What you have to do — Everything in the data below is left aside except the lines from the one containing "- On **touchmove**, it" through the one containing "user touches a"; repeat those exactly.

Data shown —
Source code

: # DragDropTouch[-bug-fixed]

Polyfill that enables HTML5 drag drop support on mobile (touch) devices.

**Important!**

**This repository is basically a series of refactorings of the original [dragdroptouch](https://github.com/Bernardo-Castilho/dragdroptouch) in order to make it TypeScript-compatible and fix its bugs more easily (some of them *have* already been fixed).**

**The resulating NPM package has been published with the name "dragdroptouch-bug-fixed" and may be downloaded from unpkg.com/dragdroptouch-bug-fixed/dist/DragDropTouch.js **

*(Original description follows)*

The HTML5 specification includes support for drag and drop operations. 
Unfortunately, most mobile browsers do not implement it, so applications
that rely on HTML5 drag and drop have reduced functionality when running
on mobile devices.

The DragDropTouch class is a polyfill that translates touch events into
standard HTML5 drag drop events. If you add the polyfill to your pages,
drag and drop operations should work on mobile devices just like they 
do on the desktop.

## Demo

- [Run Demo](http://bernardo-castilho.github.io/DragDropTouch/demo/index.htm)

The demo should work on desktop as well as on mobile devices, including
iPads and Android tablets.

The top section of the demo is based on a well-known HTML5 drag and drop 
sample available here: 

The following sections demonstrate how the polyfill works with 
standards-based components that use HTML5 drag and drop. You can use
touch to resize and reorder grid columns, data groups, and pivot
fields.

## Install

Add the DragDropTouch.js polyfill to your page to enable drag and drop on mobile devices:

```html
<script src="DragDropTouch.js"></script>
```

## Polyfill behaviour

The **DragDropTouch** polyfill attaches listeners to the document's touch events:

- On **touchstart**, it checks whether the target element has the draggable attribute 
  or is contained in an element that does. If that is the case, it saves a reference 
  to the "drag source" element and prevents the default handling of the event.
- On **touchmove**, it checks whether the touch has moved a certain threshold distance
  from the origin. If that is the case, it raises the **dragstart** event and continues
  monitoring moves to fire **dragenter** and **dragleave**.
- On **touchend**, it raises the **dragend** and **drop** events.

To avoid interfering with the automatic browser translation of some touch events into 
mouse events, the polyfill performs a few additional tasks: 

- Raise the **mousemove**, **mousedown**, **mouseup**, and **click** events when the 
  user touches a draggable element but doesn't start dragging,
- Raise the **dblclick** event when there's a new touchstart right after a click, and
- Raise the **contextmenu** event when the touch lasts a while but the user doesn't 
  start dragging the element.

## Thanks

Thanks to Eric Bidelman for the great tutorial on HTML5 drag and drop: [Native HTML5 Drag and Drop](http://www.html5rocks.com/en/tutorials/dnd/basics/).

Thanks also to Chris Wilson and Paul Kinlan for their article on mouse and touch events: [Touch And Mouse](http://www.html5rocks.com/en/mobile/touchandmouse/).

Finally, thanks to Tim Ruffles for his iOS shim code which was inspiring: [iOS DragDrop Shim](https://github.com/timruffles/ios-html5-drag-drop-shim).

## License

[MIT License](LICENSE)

Answer section —
- On **touchmove**, it checks whether the touch has moved a certain threshold distance
  from the origin. If that is the case, it raises the **dragstart** event and continues
  monitoring moves to fire **dragenter** and **dragleave**.
- On **touchend**, it raises the **dragend** and **drop** events.

To avoid interfering with the automatic browser translation of some touch events into 
mouse events, the polyfill performs a few additional tasks: 

- Raise the **mousemove**, **mousedown**, **mouseup**, and **click** events when the 
  user touches a draggable element but doesn't start dragging,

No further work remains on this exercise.